Assignment:
Say how many lines in the entries hold the word "mathbf", and reply with that number only.

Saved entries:
▬▬▬
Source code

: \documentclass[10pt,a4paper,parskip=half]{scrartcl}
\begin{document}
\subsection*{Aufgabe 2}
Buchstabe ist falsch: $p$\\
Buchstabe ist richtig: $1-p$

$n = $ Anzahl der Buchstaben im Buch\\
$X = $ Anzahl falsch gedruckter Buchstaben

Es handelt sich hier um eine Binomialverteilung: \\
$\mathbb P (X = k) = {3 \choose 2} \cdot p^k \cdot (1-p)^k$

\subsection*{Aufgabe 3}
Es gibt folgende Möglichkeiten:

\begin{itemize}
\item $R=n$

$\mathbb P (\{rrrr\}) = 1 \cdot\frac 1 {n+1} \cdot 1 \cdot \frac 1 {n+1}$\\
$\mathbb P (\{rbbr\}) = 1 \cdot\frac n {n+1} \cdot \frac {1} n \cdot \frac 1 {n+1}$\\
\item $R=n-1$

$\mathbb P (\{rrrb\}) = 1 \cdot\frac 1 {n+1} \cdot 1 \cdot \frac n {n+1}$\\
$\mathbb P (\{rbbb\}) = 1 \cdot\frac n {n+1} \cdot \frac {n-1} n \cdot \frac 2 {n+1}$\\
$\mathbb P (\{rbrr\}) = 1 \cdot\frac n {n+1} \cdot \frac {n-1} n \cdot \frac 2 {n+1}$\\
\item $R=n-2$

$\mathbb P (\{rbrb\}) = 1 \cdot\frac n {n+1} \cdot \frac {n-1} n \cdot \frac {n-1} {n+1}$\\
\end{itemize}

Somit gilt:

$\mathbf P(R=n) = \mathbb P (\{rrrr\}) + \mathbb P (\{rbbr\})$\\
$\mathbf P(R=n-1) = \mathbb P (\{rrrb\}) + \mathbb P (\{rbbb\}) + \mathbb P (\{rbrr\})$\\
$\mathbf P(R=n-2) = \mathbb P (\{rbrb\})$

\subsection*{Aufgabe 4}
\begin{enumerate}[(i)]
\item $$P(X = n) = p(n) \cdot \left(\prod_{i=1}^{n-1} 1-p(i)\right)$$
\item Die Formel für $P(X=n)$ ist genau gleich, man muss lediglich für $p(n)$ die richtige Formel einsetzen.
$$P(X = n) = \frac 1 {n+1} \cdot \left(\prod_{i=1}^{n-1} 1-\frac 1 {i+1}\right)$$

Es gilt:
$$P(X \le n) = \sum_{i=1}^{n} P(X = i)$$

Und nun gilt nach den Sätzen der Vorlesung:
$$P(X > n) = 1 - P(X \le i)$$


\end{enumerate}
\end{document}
▬▬▬
Exercise answer:
3